*Given records:*
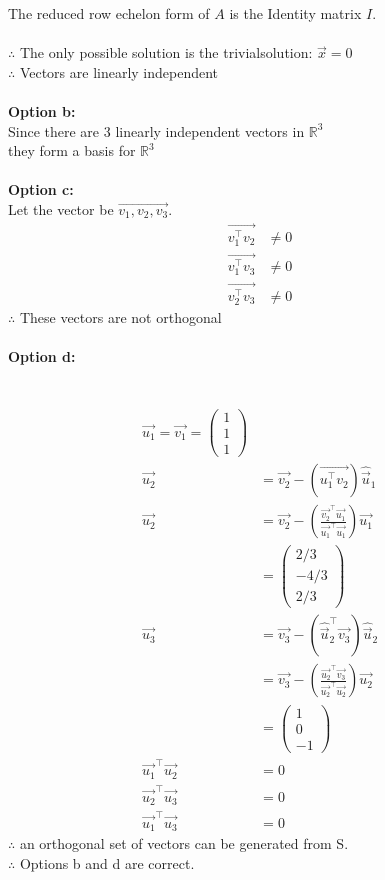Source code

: \documentclass[journal]{IEEEtran}
\begin{document}
The reduced row echelon form of $A$ is the Identity matrix $I$.\\\\
$\therefore$ The only possible solution is the trivialsolution:
$\vec{x}=0$\\
$\therefore$ Vectors are linearly independent\\\\
\textbf{Option b:}\\
Since there are 3 linearly independent vectors in $\mathbb{R}^3$ \\they form a basis for $\mathbb{R}^3$\\\\
\textbf{Option c:}\\
    Let the vector be $\vec{v_1, v_2, v_3}$.
    \begin{align}
    \vec{v_1^\top v_2} &\neq 0 \\
    \vec{v_1^\top v_3 }&\neq 0 \\
    \vec{v_2^\top v_3 }&\neq 0
    \end{align}
    $\therefore$ These vectors are not orthogonal\\\\
\textbf{Option d:}\\
 \\
\\
\begin{align}\vec{u_1} = \vec{v_1} = \begin{pmatrix} 1 \\ 1\\1 \end{pmatrix}\\
\vec{u_2} &= \vec{v_2} - (\vec{u_1^\top v_2}) \hat{\vec{u}}_1 \\
\vec{u_2} &= \vec{v_2} - \left(\frac{\vec{v_2}^\top \vec{u_1}}{\vec{u_1}^\top \vec{u_1}} \right) \vec{u_1}\\ &= \begin{pmatrix} 2/3 \\ -4/3 \\ 2/3 \end{pmatrix} \\
\vec{u_3} &= \vec{v_3} - (\hat{\vec{u}}_2^\top \vec{v_3}) \hat{\vec{u}}_2 \\&= \vec{v_3} - \left( \frac{\vec{u_2}^\top \vec{v_3}}{\vec{u_2}^\top \vec{u_2}} \right) \vec{u_2} \\&= \begin{pmatrix} 1 \\ 0 \\ -1 \end{pmatrix}\\
\vec{u_1}^\top \vec{u_2} &= 0 \\\vec{u_2}^\top \vec{u_3} &= 0 \\\vec{u_1}^\top \vec{u_3} &= 0
\end{align}
$\therefore$ an orthogonal set of vectors can be generated from S.\\
$\therefore$ Options b and d are correct.
\end{document}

*Work request:*
From the line containing "are linearly independent\\\\" down to the last line of the listing above, give every line again exactly, and add nothing.

*Finished task:*
$\therefore$ Vectors are linearly independent\\\\
\textbf{Option b:}\\
Since there are 3 linearly independent vectors in $\mathbb{R}^3$ \\they form a basis for $\mathbb{R}^3$\\\\
\textbf{Option c:}\\
    Let the vector be $\vec{v_1, v_2, v_3}$.
    \begin{align}
    \vec{v_1^\top v_2} &\neq 0 \\
    \vec{v_1^\top v_3 }&\neq 0 \\
    \vec{v_2^\top v_3 }&\neq 0
    \end{align}
    $\therefore$ These vectors are not orthogonal\\\\
\textbf{Option d:}\\
 \\
\\
\begin{align}\vec{u_1} = \vec{v_1} = \begin{pmatrix} 1 \\ 1\\1 \end{pmatrix}\\
\vec{u_2} &= \vec{v_2} - (\vec{u_1^\top v_2}) \hat{\vec{u}}_1 \\
\vec{u_2} &= \vec{v_2} - \left(\frac{\vec{v_2}^\top \vec{u_1}}{\vec{u_1}^\top \vec{u_1}} \right) \vec{u_1}\\ &= \begin{pmatrix} 2/3 \\ -4/3 \\ 2/3 \end{pmatrix} \\
\vec{u_3} &= \vec{v_3} - (\hat{\vec{u}}_2^\top \vec{v_3}) \hat{\vec{u}}_2 \\&= \vec{v_3} - \left( \frac{\vec{u_2}^\top \vec{v_3}}{\vec{u_2}^\top \vec{u_2}} \right) \vec{u_2} \\&= \begin{pmatrix} 1 \\ 0 \\ -1 \end{pmatrix}\\
\vec{u_1}^\top \vec{u_2} &= 0 \\\vec{u_2}^\top \vec{u_3} &= 0 \\\vec{u_1}^\top \vec{u_3} &= 0
\end{align}
$\therefore$ an orthogonal set of vectors can be generated from S.\\
$\therefore$ Options b and d are correct.
\end{document}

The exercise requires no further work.